Da mesma forma que João Paulo II baseou boa parte de sua liderança na luta contra os regimes comunistas, o papa Francisco já se tornou um verdadeiro contrapoder, como demonstra a repercussão de sua recente encíclica dedicada ao aquecimento global. Também em sua primeira visita à América hispânica, Jorge Mario Bergoglio levará seu foco midiático para o que ele mesmo definiu como “o continente da esperança” em uma homilia pronunciada no Vaticano em dezembro: “O futuro da América Latina tem de ser forjado pelos pobres e pelos que sofrem, pelos humildes, pelos que têm fome e sede de justiça (…). Por isso, a América é o continente da esperança. Porque dela se esperam novos modelos de desenvolvimento que conjuguem tradição cristã e progresso civil, justiça e equidade com reconciliação, desenvolvimento científico e tecnológico com sabedoria humana, sofrimento fecundo com alegria esperançosa”.

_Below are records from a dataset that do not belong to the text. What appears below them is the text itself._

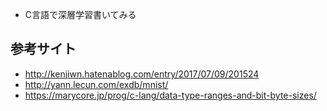 * C言語で深層学習書いてみる

## 参考サイト
* http://kenjiwn.hatenablog.com/entry/2017/07/09/201524
* http://yann.lecun.com/exdb/mnist/
* https://marycore.jp/prog/c-lang/data-type-ranges-and-bit-byte-sizes/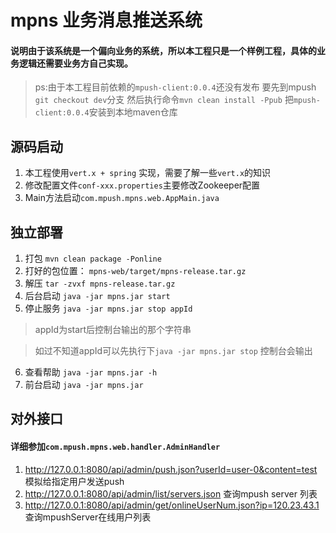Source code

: # mpns 业务消息推送系统

#### 说明由于该系统是一个偏向业务的系统，所以本工程只是一个样例工程，具体的业务逻辑还需要业务方自己实现。

> ps:由于本工程目前依赖的`mpush-client:0.0.4`还没有发布
> 要先到mpush `git checkout dev`分支
> 然后执行命令`mvn clean install -Ppub`
> 把`mpush-client:0.0.4`安装到本地maven仓库


## 源码启动

1. 本工程使用`vert.x + spring` 实现，需要了解一些`vert.x`的知识
2. 修改配置文件`conf-xxx.properties`主要修改Zookeeper配置
3. Main方法启动`com.mpush.mpns.web.AppMain.java`

## 独立部署
1. 打包 `mvn clean package -Ponline`
2. 打好的包位置： `mpns-web/target/mpns-release.tar.gz`
3. 解压 `tar -zvxf mpns-release.tar.gz`
4. 后台启动 `java -jar mpns.jar start`
5. 停止服务 `java -jar mpns.jar stop appId` 

  > appId为start后控制台输出的那个字符串
  
  > 如过不知道appId可以先执行下`java -jar mpns.jar stop` 控制台会输出
6. 查看帮助 `java -jar mpns.jar -h`
7. 前台启动 `java -jar mpns.jar`

## 对外接口
#### 详细参加`com.mpush.mpns.web.handler.AdminHandler`
1. http://127.0.0.1:8080/api/admin/push.json?userId=user-0&content=test 模拟给指定用户发送push
2. http://127.0.0.1:8080/api/admin/list/servers.json 查询mpush server 列表
3. http://127.0.0.1:8080/api/admin/get/onlineUserNum.json?ip=120.23.43.1 查询mpushServer在线用户列表

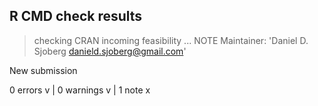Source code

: ## R CMD check results

> checking CRAN incoming feasibility ... NOTE
  Maintainer: 'Daniel D. Sjoberg <danield.sjoberg@gmail.com>'
  
  New submission

0 errors v | 0 warnings v | 1 note x
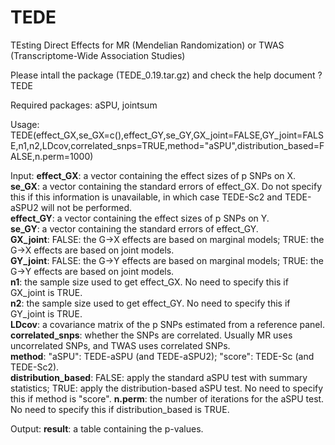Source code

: # TEDE
TEsting Direct Effects for MR (Mendelian Randomization) or TWAS (Transcriptome-Wide Association Studies)

Please intall the package (TEDE_0.19.tar.gz) and check the help document
?TEDE

Required packages: aSPU, jointsum

Usage:
TEDE(effect_GX,se_GX=c(),effect_GY,se_GY,GX_joint=FALSE,GY_joint=FALSE,n1,n2,LDcov,correlated_snps=TRUE,method="aSPU",distribution_based=FALSE,n.perm=1000)

Input:
**effect_GX**: a vector containing the effect sizes of p SNPs on X.<br />
**se_GX**: a vector containing the standard errors of effect_GX. Do not specify this if this information is unavailable, in which case TEDE-Sc2 and TEDE-aSPU2 will not be performed.<br />
**effect_GY**: a vector containing the effect sizes of p SNPs on Y.<br />
**se_GY**: a vector containing the standard errors of effect_GY.<br />
**GX_joint**: FALSE: the G->X effects are based on marginal models; TRUE: the G->X effects are based on joint models.<br />
**GY_joint**: FALSE: the G->Y effects are based on marginal models; TRUE: the G->Y effects are based on joint models.<br />
**n1**: the sample size used to get effect_GX. No need to specify this if GX_joint is TRUE.<br />
**n2**: the sample size used to get effect_GY. No need to specify this if GY_joint is TRUE.<br />
**LDcov**: a covariance matrix of the p SNPs estimated from a reference panel.<br />
**correlated_snps**: whether the SNPs are correlated. Usually MR uses uncorrelated SNPs, and TWAS uses correlated SNPs.<br />
**method**: "aSPU": TEDE-aSPU (and TEDE-aSPU2); "score": TEDE-Sc (and TEDE-Sc2).<br />
**distribution_based**: FALSE: apply the standard aSPU test with summary statistics; TRUE: apply the distribution-based aSPU test. No need to specify this if method is "score".
**n.perm**: the number of iterations for the aSPU test. No need to specify this if distribution_based is TRUE.

Output:
**result**: a table containing the p-values.

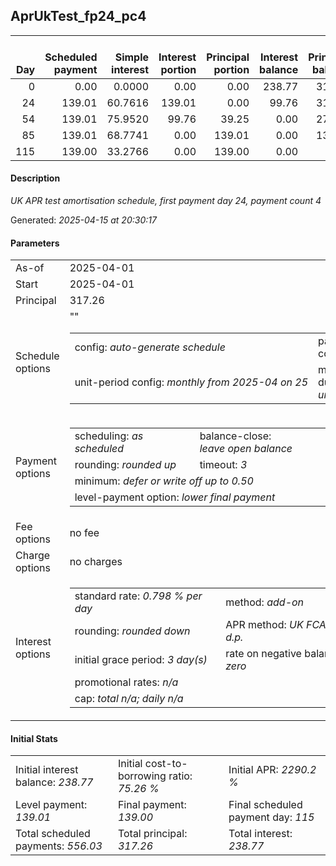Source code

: <h2>AprUkTest_fp24_pc4</h2>
<table>
    <thead style="vertical-align: bottom;">
        <th style="text-align: right;">Day</th>
        <th style="text-align: right;">Scheduled payment</th>
        <th style="text-align: right;">Simple interest</th>
        <th style="text-align: right;">Interest portion</th>
        <th style="text-align: right;">Principal portion</th>
        <th style="text-align: right;">Interest balance</th>
        <th style="text-align: right;">Principal balance</th>
        <th style="text-align: right;">Total simple interest</th>
        <th style="text-align: right;">Total interest</th>
        <th style="text-align: right;">Total principal</th>
    </thead>
    <tr style="text-align: right;">
        <td class="ci00">0</td>
        <td class="ci01" style="white-space: nowrap;">0.00</td>
        <td class="ci02">0.0000</td>
        <td class="ci03">0.00</td>
        <td class="ci04">0.00</td>
        <td class="ci05">238.77</td>
        <td class="ci06">317.26</td>
        <td class="ci07">0.0000</td>
        <td class="ci08">0.00</td>
        <td class="ci09">0.00</td>
    </tr>
    <tr style="text-align: right;">
        <td class="ci00">24</td>
        <td class="ci01" style="white-space: nowrap;">139.01</td>
        <td class="ci02">60.7616</td>
        <td class="ci03">139.01</td>
        <td class="ci04">0.00</td>
        <td class="ci05">99.76</td>
        <td class="ci06">317.26</td>
        <td class="ci07">60.7616</td>
        <td class="ci08">139.01</td>
        <td class="ci09">0.00</td>
    </tr>
    <tr style="text-align: right;">
        <td class="ci00">54</td>
        <td class="ci01" style="white-space: nowrap;">139.01</td>
        <td class="ci02">75.9520</td>
        <td class="ci03">99.76</td>
        <td class="ci04">39.25</td>
        <td class="ci05">0.00</td>
        <td class="ci06">278.01</td>
        <td class="ci07">136.7137</td>
        <td class="ci08">238.77</td>
        <td class="ci09">39.25</td>
    </tr>
    <tr style="text-align: right;">
        <td class="ci00">85</td>
        <td class="ci01" style="white-space: nowrap;">139.01</td>
        <td class="ci02">68.7741</td>
        <td class="ci03">0.00</td>
        <td class="ci04">139.01</td>
        <td class="ci05">0.00</td>
        <td class="ci06">139.00</td>
        <td class="ci07">205.4878</td>
        <td class="ci08">238.77</td>
        <td class="ci09">178.26</td>
    </tr>
    <tr style="text-align: right;">
        <td class="ci00">115</td>
        <td class="ci01" style="white-space: nowrap;">139.00</td>
        <td class="ci02">33.2766</td>
        <td class="ci03">0.00</td>
        <td class="ci04">139.00</td>
        <td class="ci05">0.00</td>
        <td class="ci06">0.00</td>
        <td class="ci07">238.7644</td>
        <td class="ci08">238.77</td>
        <td class="ci09">317.26</td>
    </tr>
</table>
<h4>Description</h4>
<p><i>UK APR test amortisation schedule, first payment day 24, payment count 4</i></p>
<p>Generated: <i>2025-04-15 at 20:30:17</i></p>
<h4>Parameters</h4>
<table>
    <tr>
        <td>As-of</td>
        <td>2025-04-01</td>
    </tr>
    <tr>
        <td>Start</td>
        <td>2025-04-01</td>
    </tr>
    <tr>
        <td>Principal</td>
        <td>317.26</td>
    </tr>
    <tr>
        <td>Schedule options</td>
        <td>
            <table>
                <tr>
                    <td>config: <i>auto-generate schedule</i></td>
                    <td>payment count: <i>4</i></td>
                </tr>
                <tr>
                    <td style="white-space: nowrap;">unit-period config: <i>monthly from 2025-04 on 25</i></td>""
                    <td>max duration: <i>unlimited</i></td>
                </tr>
            </table>
        </td>
    </tr>
    <tr>
        <td>Payment options</td>
        <td>
            <table>
                <tr>
                    <td>scheduling: <i>as scheduled</i></td>
                    <td>balance-close: <i>leave&nbsp;open&nbsp;balance</i></td>
                </tr>
                <tr>
                    <td>rounding: <i>rounded up</i></td>
                    <td>timeout: <i>3</i></td>
                </tr>
                <tr>
                    <td colspan='2'>minimum: <i>defer&nbsp;or&nbsp;write&nbsp;off&nbsp;up&nbsp;to&nbsp;0.50</i></td>
                </tr>
                <tr>
                    <td colspan='2'>level-payment option: <i>lower&nbsp;final&nbsp;payment</i></td>
                </tr>
            </table>
        </td>
    </tr>
    <tr>
        <td>Fee options</td>
        <td>no fee
        </td>
    </tr>
    <tr>
        <td>Charge options</td>
        <td>no charges
        </td>
    </tr>
    <tr>
        <td>Interest options</td>
        <td>
            <table>
                <tr>
                    <td>standard rate: <i>0.798 % per day</i></td>
                    <td>method: <i>add-on</i></td>
                </tr>
                <tr>
                    <td>rounding: <i>rounded down</i></td>
                    <td>APR method: <i>UK FCA to 1 d.p.</i></td>
                </tr>
                <tr>
                    <td>initial grace period: <i>3 day(s)</i></td>
                    <td>rate on negative balance: <i>zero</i></td>
                </tr>
                <tr>
                    <td colspan="2">promotional rates: <i><i>n/a</i></i></td>
                </tr>
                <tr>
                    <td colspan="2">cap: <i>total <i>n/a</i>; daily <i>n/a</i></td>
                </tr>
            </table>
        </td>
    </tr>
</table>
<h4>Initial Stats</h4>
<table>
    <tr>
        <td>Initial interest balance: <i>238.77</i></td>
        <td>Initial cost-to-borrowing ratio: <i>75.26 %</i></td>
        <td>Initial APR: <i>2290.2 %</i></td>
    </tr>
    <tr>
        <td>Level payment: <i>139.01</i></td>
        <td>Final payment: <i>139.00</i></td>
        <td>Final scheduled payment day: <i>115</i></td>
    </tr>
    <tr>
        <td>Total scheduled payments: <i>556.03</i></td>
        <td>Total principal: <i>317.26</i></td>
        <td>Total interest: <i>238.77</i></td>
    </tr>
</table>
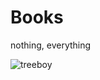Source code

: # Books
nothing, everything

![treeboy](https://user-images.githubusercontent.com/75104303/129475915-3cdb1ad6-42bd-4b55-9fa7-e6380d039788.jpg)

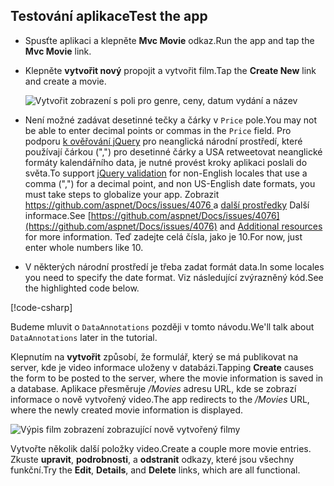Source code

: 
## <a name="test-the-app"></a><span data-ttu-id="9cf7a-101">Testování aplikace</span><span class="sxs-lookup"><span data-stu-id="9cf7a-101">Test the app</span></span>

* <span data-ttu-id="9cf7a-102">Spusťte aplikaci a klepněte **Mvc Movie** odkaz.</span><span class="sxs-lookup"><span data-stu-id="9cf7a-102">Run the app and tap the **Mvc Movie** link.</span></span>
* <span data-ttu-id="9cf7a-103">Klepněte **vytvořit nový** propojit a vytvořit film.</span><span class="sxs-lookup"><span data-stu-id="9cf7a-103">Tap the **Create New** link and create a movie.</span></span>

  ![Vytvořit zobrazení s poli pro genre, ceny, datum vydání a název](~/tutorials/first-mvc-app/adding-model/_static/movies.png)

* <span data-ttu-id="9cf7a-105">Není možné zadávat desetinné tečky a čárky v `Price` pole.</span><span class="sxs-lookup"><span data-stu-id="9cf7a-105">You may not be able to enter decimal points or commas in the `Price` field.</span></span> <span data-ttu-id="9cf7a-106">Pro podporu [k ověřování jQuery](https://jqueryvalidation.org/) pro neanglická národní prostředí, které používají čárkou (",") pro desetinné čárky a USA retweetovat neanglické formáty kalendářního data, je nutné provést kroky aplikaci poslali do světa.</span><span class="sxs-lookup"><span data-stu-id="9cf7a-106">To support [jQuery validation](https://jqueryvalidation.org/) for non-English locales that use a comma (",") for a decimal point, and non US-English date formats, you must take steps to globalize your app.</span></span> <span data-ttu-id="9cf7a-107">Zobrazit [ https://github.com/aspnet/Docs/issues/4076 ](https://github.com/aspnet/Docs/issues/4076) a [další prostředky](#additional-resources) Další informace.</span><span class="sxs-lookup"><span data-stu-id="9cf7a-107">See [https://github.com/aspnet/Docs/issues/4076](https://github.com/aspnet/Docs/issues/4076) and [Additional resources](#additional-resources) for more information.</span></span> <span data-ttu-id="9cf7a-108">Teď zadejte celá čísla, jako je 10.</span><span class="sxs-lookup"><span data-stu-id="9cf7a-108">For now, just enter whole numbers like 10.</span></span>

<a name="displayformatdatelocal"></a>

* <span data-ttu-id="9cf7a-109">V některých národní prostředí je třeba zadat formát data.</span><span class="sxs-lookup"><span data-stu-id="9cf7a-109">In some locales you need to specify the date format.</span></span> <span data-ttu-id="9cf7a-110">Viz následující zvýrazněný kód.</span><span class="sxs-lookup"><span data-stu-id="9cf7a-110">See the highlighted code below.</span></span>

[!code-csharp[](~/tutorials/first-mvc-app/start-mvc/sample/MvcMovie/Models/MovieDateFormat.cs?name=snippet_1&highlight=2,10)]

<span data-ttu-id="9cf7a-111">Budeme mluvit o `DataAnnotations` později v tomto návodu.</span><span class="sxs-lookup"><span data-stu-id="9cf7a-111">We'll talk about `DataAnnotations` later in the tutorial.</span></span>

<span data-ttu-id="9cf7a-112">Klepnutím na **vytvořit** způsobí, že formulář, který se má publikovat na server, kde je video informace uloženy v databázi.</span><span class="sxs-lookup"><span data-stu-id="9cf7a-112">Tapping **Create** causes the form to be posted to the server, where the movie information is saved in a database.</span></span> <span data-ttu-id="9cf7a-113">Aplikace přesměruje */Movies* adresu URL, kde se zobrazí informace o nově vytvořený video.</span><span class="sxs-lookup"><span data-stu-id="9cf7a-113">The app redirects to the */Movies* URL, where the newly created movie information is displayed.</span></span>

![Výpis film zobrazení zobrazující nově vytvořený filmy](~/tutorials/first-mvc-app/adding-model/_static/h.png)

<span data-ttu-id="9cf7a-115">Vytvořte několik další položky video.</span><span class="sxs-lookup"><span data-stu-id="9cf7a-115">Create a couple more movie entries.</span></span> <span data-ttu-id="9cf7a-116">Zkuste **upravit**, **podrobnosti**, a **odstranit** odkazy, které jsou všechny funkční.</span><span class="sxs-lookup"><span data-stu-id="9cf7a-116">Try the **Edit**, **Details**, and **Delete** links, which are all functional.</span></span>
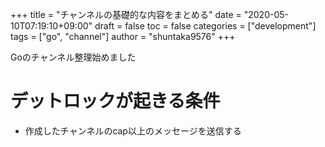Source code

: +++
title = "チャンネルの基礎的な内容をまとめる"
date = "2020-05-10T07:19:10+09:00"
draft = false
toc = false
categories = ["development"]
tags = ["go", "channel"]
author = "shuntaka9576"
+++

Goのチャンネル整理始めました

<!--more-->


# デットロックが起きる条件
* 作成したチャンネルのcap以上のメッセージを送信する

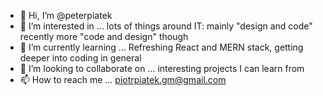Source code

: - 👋 Hi, I’m @peterpiatek
- 👀 I’m interested in ... lots of things around IT: mainly "design and code" recently more "code and design" though 
- 🌱 I’m currently learning ... Refreshing React and MERN stack, getting deeper into coding in general
- 💞️ I’m looking to collaborate on ... interesting projects I can learn from
- 📫 How to reach me ... piotrpiatek.gm@gmail.com

<!---
peterpiatek/peterpiatek is a ✨ special ✨ repository because its `README.md` (this file) appears on your GitHub profile.
You can click the Preview link to take a look at your changes.
--->
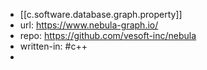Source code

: 
- [[c.software.database.graph.property]]
- url: https://www.nebula-graph.io/
- repo: https://github.com/vesoft-inc/nebula
- written-in: #c++
- 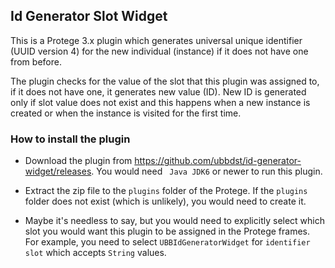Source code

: ## Id Generator Slot Widget

This is a Protege 3.x plugin which generates universal unique identifier (UUID version 4) for the new individual (instance) if it does not have one from before. 

The plugin checks for the value of the slot that this plugin was assigned to, if it does not have one, it generates new value (ID). New ID is generated only if slot value does not exist and this happens when a new instance is created or when the instance is visited for the first time.


### How to install the plugin

- Download the plugin from https://github.com/ubbdst/id-generator-widget/releases. You would need <code> Java JDK6</code> or newer to run this plugin.

- Extract the zip file to the <code>plugins</code> folder of the Protege. If the <code>plugins</code> folder does not exist (which is unlikely), you would need to create it.

- Maybe it's needless to say, but you would need to explicitly select which slot you would want this plugin to be assigned in the Protege frames. For example, you need to select <code>UBBIdGeneratorWidget</code> for <code>identifier slot</code> which accepts <code>String</code> values.


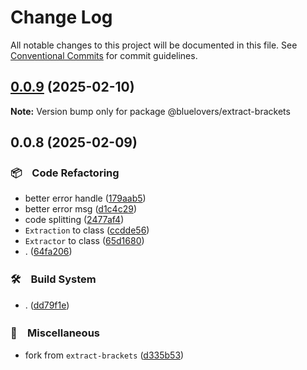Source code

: # Change Log

All notable changes to this project will be documented in this file.
See [Conventional Commits](https://conventionalcommits.org) for commit guidelines.

## [0.0.9](https://github.com/bluelovers/extract-brackets/compare/@bluelovers/extract-brackets@0.0.8...@bluelovers/extract-brackets@0.0.9) (2025-02-10)

**Note:** Version bump only for package @bluelovers/extract-brackets





## 0.0.8 (2025-02-09)



### 📦　Code Refactoring

* better error handle ([179aab5](https://github.com/bluelovers/extract-brackets/commit/179aab57a46579ff0f8e446c7f009999ace55648))
* better error msg ([d1c4c29](https://github.com/bluelovers/extract-brackets/commit/d1c4c297ff89546e0ae2b60e89a772d84a2ce455))
* code splitting ([2477af4](https://github.com/bluelovers/extract-brackets/commit/2477af43ffe2a9f14e4e172c193ae1818b0b467a))
* `Extraction` to class ([ccdde56](https://github.com/bluelovers/extract-brackets/commit/ccdde56c621a24f2d714489435c47a6c7ed1afc4))
* `Extractor` to class ([65d1680](https://github.com/bluelovers/extract-brackets/commit/65d16806c093f7b9812d1ea34a099da0ade6f8fc))
* . ([64fa206](https://github.com/bluelovers/extract-brackets/commit/64fa206e5f2570567d34aca2972b4ae056eacf7f))


### 🛠　Build System

* . ([dd79f1e](https://github.com/bluelovers/extract-brackets/commit/dd79f1ea57c086118945810c8f772ee9f23cb288))


### 🔖　Miscellaneous

* fork from `extract-brackets` ([d335b53](https://github.com/bluelovers/extract-brackets/commit/d335b53121359fe211412e095ee023cdb6bd0b16))
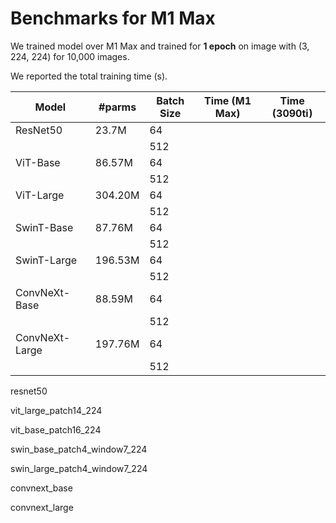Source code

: # Benchmarks for M1 Max

We trained model over M1 Max and trained for **1 epoch** on image with (3, 224, 224) for 10,000 images.

We reported the total training time (s).

| Model          | #parms  | Batch Size | Time (M1 Max) | Time (3090ti) |
| -------------- | ------- | ---------- | ------------- | ------------- |
| ResNet50       | 23.7M   | 64         |               |               |
|                |         | 512        |               |               |
| ViT-Base       | 86.57M  | 64         |               |               |
|                |         | 512        |               |               |
| ViT-Large      | 304.20M | 64         |               |               |
|                |         | 512        |               |               |
| SwinT-Base     | 87.76M  | 64         |               |               |
|                |         | 512        |               |               |
| SwinT-Large    | 196.53M | 64         |               |               |
|                |         | 512        |               |               |
| ConvNeXt-Base  | 88.59M  | 64         |               |               |
|                |         | 512        |               |               |
| ConvNeXt-Large | 197.76M | 64         |               |               |
|                |         | 512        |               |               |

resnet50

vit_large_patch14_224

vit_base_patch16_224

swin_base_patch4_window7_224

swin_large_patch4_window7_224

convnext_base

convnext_large
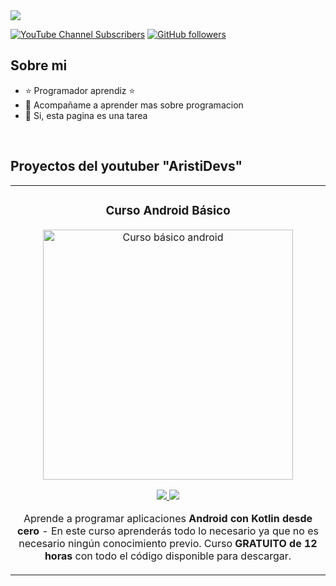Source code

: <div align="center">

</div>
<img src="Capibara World.png">

[![YouTube Channel Subscribers](https://img.shields.io/youtube/channel/subscribers/UCAQwPgQXEnyEzjHpPEtdLYA?style=social)](https://youtube.com/aristidevs?sub_confirmation=1)
[![GitHub followers](https://img.shields.io/github/followers/MoiiNnz?style=social)](https://github.com/MoiiNnz)

## Sobre mi

- ⭐ Programador aprendiz ⭐ 
- 🙋 Acompañame a aprender mas sobre programacion
- 📓 Si, esta pagina es una tarea 
<br>

## Proyectos del youtuber "AristiDevs"
<table>
<tr>
<td width="50%">
<h3 align="center">Curso Android Básico</h3>
<div align="center">
<a href="https://github.com/ArisGuimera/Android-Expert" target="_blank"><img src="https://i.imgur.com/Jji0CIE.jpg" width="400" alt="Curso básico android"></a>
<p>
<a href="https://github.com/ArisGuimera/Android-Expert" target="_blank">
<img src="https://img.shields.io/badge/CÓDIGO-ff9?style=for-the-badge&logo=github&logoColor=black">
</a>
<a href="https://youtu.be/vJapzH_46a8" target="_blank">
<img src="https://img.shields.io/badge/-Youtube-green?style=for-the-badge&color=fbfc40">
</a>
</p>
<p>Aprende a programar aplicaciones <strong>Android con Kotlin desde cero</strong> - En este curso aprenderás todo lo necesario ya que no es necesario ningún conocimiento previo. Curso <strong>GRATUITO de 12 horas</strong> con todo el código disponible para descargar.</p>
</div>
                                                                                      
</td>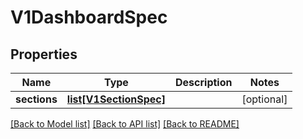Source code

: # V1DashboardSpec


## Properties
Name | Type | Description | Notes
------------ | ------------- | ------------- | -------------
**sections** | [**list[V1SectionSpec]**](V1SectionSpec.md) |  | [optional] 

[[Back to Model list]](../README.md#documentation-for-models) [[Back to API list]](../README.md#documentation-for-api-endpoints) [[Back to README]](../README.md)


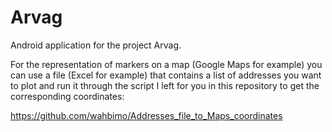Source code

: # Arvag

Android application for the project Arvag.

For the representation of markers on a map (Google Maps for example) you can use a file (Excel for example) that contains a list of addresses you want to plot and run it through the script I left for you in this repository to get the corresponding coordinates:

https://github.com/wahbimo/Addresses_file_to_Maps_coordinates
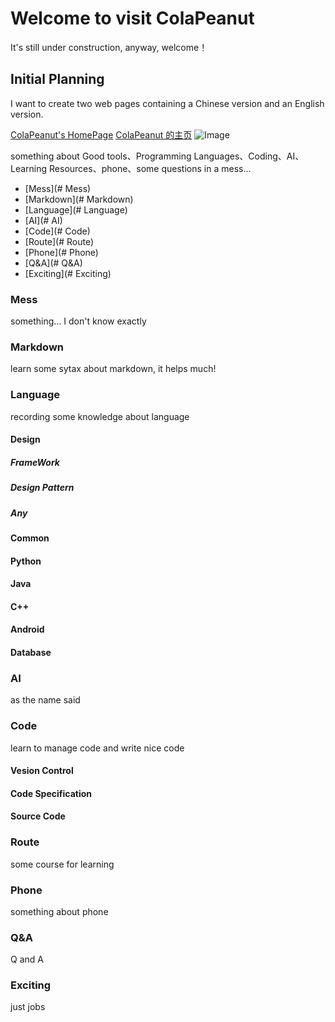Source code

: # Welcome to visit ColaPeanut

It's still under construction, anyway, welcome！

## Initial Planning

I want to create two web pages containing a Chinese version and an English version.

[ColaPeanut's HomePage](https://colapeanut.github.io/)
[ColaPeanut 的主页](https://colapeanut.github.io/)
![Image](src)

something about Good tools、Programming Languages、Coding、AI、Learning Resources、phone、some questions in a mess...
- [Mess](# Mess)
- [Markdown](# Markdown)
- [Language](# Language)
- [AI](# AI)
- [Code](# Code)
- [Route](# Route)
- [Phone](# Phone)
- [Q&A](# Q&A)
- [Exciting](# Exciting)


### <span id="Mess">Mess</span>
something... I don't know exactly

### <span id="Markdown">Markdown</span>
learn some sytax about markdown, it helps much!

### <span id="Language">Language</span>
recording some knowledge about language
#### Design
##### FrameWork
##### Design Pattern
##### Any
#### Common
#### Python
#### Java
#### C++
#### Android
#### Database

### <span id="AI">AI</span>
as the name said

### <span id="Code">Code</span>
learn to manage code and write nice code
#### Vesion Control
#### Code Specification
#### Source Code


### <span id="Route">Route</span>
some course for learning

### <span id="Phone">Phone</span>
something about phone

### <span id="Q&A">Q&A</span>
Q and A

### <span id="Exciting">Exciting</span>
just jobs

Bergoglio, que costuma falar da “grande pátria latino-americana”, aproveitará sua visita ao Equador, Bolívia e Paraguai para se dirigir a todo o continente nos 22 discursos que prevê pronunciar durante a viagem. Até o secretário do Estado do Vaticano, Pietro Parolin, admitiu que a excursão terá inegáveis “conotações políticas”, uma vez que a América Latina se transformou em um “verdadeiro laboratório” onde se está experimentando “novos modelos de participação e formas de Governo mais representativas que dão voz também às faixas de população que até agora não eram suficientemente ouvidas”.
Protestos no Equador

Ao interesse em si da viagem papal se acrescenta a circunstância de que o Equador, onde Jorge Mario Bergoglio chegará esta tarde, encontra-se há semanas imerso em uma onda de protestos contra as políticas do presidente, Rafael Correa, que atravessa um de seus piores momentos. O presidente dispôs um contingente de 18.000 policiais —cerca de 40% do total de efetivos.

Depois de se reunir com o presidente Correa, o papa Francisco viajará amanhã para Guayaquil, onde celebrará uma missa e almoçará com velhos amigos jesuítas do colégio Javier. Na segunda-feira e na quarta-feira, em Quito, o Papa manterá diversos encontros com o mundo universitário e a sociedade civil. Na quarta-feira partirá para a Bolívia. Em La Paz, realizará uma visita de cortesia ao presidente Evo Morales e se reunirá depois na Catedral com as autoridades civis, mas para evitar os efeitos da altitude só permanecerá quatro horas, seguindo depois para Santa Cruz de la Sierra.